TASK STATEMENT: Start with the first line of the records below. Output each line exactly, ending with the one that contains "[![Ikea Fridans Montageanleitung".
[Opening SOURCE DATA section]
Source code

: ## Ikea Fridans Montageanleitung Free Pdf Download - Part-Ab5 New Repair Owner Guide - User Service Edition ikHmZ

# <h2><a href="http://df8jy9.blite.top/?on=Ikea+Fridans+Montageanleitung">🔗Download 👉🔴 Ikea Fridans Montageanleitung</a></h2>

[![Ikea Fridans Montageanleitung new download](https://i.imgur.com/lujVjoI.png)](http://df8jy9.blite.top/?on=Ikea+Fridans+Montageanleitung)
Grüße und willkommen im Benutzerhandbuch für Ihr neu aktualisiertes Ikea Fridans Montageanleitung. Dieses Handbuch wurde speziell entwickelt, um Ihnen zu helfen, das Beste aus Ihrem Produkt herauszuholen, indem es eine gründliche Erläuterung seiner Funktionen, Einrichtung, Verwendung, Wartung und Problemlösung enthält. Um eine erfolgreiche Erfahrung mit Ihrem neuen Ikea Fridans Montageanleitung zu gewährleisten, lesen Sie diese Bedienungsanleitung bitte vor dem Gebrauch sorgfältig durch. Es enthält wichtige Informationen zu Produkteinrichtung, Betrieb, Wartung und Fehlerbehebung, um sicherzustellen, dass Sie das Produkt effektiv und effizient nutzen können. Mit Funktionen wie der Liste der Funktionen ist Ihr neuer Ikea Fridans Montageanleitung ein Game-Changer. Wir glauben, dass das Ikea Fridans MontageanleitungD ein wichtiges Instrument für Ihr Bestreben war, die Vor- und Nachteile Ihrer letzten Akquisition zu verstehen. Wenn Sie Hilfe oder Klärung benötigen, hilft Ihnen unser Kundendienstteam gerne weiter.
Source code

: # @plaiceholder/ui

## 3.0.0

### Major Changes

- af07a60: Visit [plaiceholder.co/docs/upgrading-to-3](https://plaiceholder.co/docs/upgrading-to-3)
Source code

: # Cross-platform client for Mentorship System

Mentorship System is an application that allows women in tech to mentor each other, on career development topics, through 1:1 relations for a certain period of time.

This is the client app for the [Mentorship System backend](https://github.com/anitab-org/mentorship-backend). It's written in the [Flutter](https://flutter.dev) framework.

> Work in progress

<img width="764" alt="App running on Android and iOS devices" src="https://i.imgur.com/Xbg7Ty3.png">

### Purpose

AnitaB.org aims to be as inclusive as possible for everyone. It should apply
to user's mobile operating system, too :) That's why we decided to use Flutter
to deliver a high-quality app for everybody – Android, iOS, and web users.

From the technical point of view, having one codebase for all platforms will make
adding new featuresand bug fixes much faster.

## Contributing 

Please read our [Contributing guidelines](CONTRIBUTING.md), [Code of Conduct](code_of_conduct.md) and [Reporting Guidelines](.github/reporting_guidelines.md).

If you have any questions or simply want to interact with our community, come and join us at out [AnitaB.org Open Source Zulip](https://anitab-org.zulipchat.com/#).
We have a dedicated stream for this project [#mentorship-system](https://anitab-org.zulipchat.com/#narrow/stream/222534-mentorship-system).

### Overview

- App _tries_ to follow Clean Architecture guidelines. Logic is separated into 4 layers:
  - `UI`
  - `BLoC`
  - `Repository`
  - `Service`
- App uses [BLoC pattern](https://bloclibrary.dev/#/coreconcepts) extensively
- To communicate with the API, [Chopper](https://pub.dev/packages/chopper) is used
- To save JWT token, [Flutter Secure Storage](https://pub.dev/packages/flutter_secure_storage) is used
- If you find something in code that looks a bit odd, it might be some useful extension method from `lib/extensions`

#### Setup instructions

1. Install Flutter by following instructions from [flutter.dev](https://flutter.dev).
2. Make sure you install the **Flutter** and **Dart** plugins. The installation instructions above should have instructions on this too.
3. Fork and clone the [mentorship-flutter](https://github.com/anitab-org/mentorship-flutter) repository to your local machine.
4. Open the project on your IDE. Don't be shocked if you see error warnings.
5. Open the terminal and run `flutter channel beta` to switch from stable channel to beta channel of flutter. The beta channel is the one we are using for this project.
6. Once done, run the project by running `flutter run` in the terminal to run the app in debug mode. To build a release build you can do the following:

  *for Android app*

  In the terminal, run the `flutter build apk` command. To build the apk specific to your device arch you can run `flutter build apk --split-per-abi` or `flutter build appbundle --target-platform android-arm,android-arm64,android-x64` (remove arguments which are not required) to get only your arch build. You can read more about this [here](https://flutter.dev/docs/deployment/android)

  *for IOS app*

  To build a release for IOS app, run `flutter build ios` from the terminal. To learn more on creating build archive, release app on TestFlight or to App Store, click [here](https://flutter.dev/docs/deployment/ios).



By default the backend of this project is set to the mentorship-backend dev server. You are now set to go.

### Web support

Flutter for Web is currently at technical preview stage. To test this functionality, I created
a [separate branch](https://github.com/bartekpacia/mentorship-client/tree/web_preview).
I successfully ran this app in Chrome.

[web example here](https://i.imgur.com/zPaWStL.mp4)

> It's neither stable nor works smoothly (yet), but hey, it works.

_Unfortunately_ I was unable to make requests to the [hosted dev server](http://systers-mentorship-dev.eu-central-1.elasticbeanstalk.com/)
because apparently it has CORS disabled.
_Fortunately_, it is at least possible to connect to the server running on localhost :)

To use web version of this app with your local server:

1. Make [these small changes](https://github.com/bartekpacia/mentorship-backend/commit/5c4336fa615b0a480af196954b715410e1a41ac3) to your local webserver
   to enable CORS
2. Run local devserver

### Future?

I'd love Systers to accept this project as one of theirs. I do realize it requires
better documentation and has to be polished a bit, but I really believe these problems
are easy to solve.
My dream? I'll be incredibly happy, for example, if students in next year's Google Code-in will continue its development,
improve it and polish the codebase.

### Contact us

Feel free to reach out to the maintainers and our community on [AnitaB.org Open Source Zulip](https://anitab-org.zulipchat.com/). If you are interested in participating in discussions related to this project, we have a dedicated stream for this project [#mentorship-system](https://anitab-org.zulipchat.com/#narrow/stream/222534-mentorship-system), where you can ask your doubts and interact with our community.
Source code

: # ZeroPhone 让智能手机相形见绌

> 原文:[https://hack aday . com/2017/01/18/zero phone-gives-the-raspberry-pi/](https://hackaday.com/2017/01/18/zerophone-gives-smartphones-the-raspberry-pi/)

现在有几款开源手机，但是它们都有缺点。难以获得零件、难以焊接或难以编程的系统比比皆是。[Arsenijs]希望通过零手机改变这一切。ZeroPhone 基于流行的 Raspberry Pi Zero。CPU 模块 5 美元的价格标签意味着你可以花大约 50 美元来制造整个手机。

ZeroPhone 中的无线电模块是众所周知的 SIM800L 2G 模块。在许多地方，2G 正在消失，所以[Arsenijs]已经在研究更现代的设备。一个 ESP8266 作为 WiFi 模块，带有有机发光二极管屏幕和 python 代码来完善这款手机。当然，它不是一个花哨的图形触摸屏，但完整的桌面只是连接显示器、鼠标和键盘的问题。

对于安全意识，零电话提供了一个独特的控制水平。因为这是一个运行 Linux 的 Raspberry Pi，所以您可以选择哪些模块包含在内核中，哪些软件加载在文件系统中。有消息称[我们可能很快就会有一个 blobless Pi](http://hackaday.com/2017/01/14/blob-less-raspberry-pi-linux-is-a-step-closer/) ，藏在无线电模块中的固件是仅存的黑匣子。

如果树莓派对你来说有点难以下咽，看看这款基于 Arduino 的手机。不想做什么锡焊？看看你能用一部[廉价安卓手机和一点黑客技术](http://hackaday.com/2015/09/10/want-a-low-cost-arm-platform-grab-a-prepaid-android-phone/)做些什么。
[Closing SOURCE DATA section]
RESULT FOR THIS TASK:
Source code

: ## Ikea Fridans Montageanleitung Free Pdf Download - Part-Ab5 New Repair Owner Guide - User Service Edition ikHmZ

# <h2><a href="http://df8jy9.blite.top/?on=Ikea+Fridans+Montageanleitung">🔗Download 👉🔴 Ikea Fridans Montageanleitung</a></h2>

[![Ikea Fridans Montageanleitung new download](https://i.imgur.com/lujVjoI.png)](http://df8jy9.blite.top/?on=Ikea+Fridans+Montageanleitung)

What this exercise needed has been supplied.